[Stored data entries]
>>

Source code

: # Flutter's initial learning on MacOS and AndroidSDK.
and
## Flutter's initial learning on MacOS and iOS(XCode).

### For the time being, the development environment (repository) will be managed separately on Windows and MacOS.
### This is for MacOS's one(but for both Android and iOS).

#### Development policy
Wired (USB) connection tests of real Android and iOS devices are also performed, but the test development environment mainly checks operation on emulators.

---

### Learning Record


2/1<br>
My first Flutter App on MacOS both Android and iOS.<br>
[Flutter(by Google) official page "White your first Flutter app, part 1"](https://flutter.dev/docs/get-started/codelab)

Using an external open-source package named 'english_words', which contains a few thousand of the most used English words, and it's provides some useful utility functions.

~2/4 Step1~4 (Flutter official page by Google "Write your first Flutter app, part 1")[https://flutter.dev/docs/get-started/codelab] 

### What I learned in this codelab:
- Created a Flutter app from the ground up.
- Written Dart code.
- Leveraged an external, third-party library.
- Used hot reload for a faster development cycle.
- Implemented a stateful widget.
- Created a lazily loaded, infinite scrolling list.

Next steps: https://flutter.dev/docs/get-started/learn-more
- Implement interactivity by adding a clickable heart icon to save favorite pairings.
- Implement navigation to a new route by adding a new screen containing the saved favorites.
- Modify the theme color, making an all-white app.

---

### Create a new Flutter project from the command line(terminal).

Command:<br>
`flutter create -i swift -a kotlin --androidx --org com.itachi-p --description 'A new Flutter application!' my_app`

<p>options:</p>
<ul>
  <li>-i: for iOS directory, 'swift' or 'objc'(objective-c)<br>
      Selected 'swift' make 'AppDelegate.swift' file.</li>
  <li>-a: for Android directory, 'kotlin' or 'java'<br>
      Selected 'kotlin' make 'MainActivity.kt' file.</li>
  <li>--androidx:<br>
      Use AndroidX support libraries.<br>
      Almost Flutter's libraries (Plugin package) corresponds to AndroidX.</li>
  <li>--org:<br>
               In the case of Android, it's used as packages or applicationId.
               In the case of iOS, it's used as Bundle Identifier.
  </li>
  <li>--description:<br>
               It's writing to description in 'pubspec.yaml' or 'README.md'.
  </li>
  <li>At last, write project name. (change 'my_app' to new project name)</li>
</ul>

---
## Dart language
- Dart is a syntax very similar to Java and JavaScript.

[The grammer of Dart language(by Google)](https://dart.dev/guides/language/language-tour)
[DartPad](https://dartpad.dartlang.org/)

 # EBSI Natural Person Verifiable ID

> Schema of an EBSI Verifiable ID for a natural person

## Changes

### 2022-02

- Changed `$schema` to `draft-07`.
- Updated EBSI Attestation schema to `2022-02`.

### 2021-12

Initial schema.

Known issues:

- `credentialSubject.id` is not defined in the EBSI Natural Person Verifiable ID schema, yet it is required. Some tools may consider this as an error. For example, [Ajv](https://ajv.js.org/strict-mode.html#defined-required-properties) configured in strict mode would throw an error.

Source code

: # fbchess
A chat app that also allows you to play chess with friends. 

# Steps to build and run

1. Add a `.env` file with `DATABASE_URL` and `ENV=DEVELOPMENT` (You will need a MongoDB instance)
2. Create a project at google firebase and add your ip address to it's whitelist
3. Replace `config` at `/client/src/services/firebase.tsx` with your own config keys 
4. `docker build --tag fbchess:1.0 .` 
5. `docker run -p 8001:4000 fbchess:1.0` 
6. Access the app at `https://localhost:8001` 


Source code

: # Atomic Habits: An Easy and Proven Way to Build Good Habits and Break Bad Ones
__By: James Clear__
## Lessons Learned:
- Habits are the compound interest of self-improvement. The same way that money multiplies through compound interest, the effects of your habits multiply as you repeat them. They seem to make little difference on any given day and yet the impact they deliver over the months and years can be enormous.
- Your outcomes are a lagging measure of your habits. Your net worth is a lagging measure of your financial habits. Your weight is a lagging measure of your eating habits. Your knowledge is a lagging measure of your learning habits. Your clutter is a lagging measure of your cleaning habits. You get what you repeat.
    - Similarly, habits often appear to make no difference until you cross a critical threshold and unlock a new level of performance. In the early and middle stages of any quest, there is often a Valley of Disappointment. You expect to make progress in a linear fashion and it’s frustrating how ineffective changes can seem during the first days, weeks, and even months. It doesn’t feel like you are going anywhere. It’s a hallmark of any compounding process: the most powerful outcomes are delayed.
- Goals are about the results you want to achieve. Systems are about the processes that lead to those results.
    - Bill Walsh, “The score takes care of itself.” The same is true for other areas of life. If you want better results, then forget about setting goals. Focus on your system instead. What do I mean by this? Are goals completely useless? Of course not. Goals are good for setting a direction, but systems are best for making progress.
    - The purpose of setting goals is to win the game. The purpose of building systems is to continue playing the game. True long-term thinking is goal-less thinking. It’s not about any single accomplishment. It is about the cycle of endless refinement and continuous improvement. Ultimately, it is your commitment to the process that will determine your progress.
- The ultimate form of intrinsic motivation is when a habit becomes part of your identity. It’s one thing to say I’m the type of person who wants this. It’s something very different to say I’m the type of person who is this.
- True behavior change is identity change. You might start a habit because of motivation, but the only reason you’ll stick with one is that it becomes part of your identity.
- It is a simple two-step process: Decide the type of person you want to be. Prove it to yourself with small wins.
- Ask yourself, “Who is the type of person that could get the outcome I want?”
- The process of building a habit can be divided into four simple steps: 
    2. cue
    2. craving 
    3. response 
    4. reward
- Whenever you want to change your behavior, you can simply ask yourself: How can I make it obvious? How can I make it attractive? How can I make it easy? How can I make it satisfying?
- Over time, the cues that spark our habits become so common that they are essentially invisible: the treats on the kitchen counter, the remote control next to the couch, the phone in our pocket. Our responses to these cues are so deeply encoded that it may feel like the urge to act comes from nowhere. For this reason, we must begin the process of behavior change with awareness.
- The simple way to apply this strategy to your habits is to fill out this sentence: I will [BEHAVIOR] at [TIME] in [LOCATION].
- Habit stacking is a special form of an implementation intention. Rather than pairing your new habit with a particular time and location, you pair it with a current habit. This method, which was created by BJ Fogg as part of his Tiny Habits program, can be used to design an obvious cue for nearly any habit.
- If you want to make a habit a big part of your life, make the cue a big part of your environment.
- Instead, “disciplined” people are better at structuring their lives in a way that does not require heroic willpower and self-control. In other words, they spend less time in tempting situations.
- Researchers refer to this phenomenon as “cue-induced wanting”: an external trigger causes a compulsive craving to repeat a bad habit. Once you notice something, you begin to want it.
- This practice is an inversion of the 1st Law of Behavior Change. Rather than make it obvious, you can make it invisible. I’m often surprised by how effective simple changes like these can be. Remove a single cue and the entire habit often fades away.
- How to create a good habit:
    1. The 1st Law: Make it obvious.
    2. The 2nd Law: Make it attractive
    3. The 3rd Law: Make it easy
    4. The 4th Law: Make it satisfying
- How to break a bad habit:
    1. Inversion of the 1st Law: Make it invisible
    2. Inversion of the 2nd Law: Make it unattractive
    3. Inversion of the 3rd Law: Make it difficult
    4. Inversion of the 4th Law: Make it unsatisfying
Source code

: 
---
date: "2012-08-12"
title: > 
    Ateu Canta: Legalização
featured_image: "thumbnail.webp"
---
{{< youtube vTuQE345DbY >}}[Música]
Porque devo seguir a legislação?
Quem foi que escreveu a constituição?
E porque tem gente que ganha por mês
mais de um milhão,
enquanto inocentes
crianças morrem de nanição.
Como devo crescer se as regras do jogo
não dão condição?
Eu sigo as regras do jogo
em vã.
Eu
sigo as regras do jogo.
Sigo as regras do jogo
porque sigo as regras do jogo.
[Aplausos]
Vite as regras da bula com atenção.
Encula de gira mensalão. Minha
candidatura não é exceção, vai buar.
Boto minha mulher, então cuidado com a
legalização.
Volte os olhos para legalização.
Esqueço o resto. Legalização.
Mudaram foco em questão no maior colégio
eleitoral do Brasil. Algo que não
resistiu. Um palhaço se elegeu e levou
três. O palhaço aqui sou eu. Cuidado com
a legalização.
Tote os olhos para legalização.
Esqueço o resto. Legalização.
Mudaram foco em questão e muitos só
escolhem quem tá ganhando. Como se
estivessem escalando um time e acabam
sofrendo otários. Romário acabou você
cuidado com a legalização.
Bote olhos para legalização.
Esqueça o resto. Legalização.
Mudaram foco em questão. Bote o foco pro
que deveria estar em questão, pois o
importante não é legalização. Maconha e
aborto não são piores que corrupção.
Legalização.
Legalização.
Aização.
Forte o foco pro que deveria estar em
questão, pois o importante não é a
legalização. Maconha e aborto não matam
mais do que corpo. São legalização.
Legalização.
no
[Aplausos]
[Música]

<<

§ THE TASK
The response must contain each line above that holds the string "libraries".

§ SOLUTION TO THIS PROBLEM
      Use AndroidX support libraries.<br>
      Almost Flutter's libraries (Plugin package) corresponds to AndroidX.</li>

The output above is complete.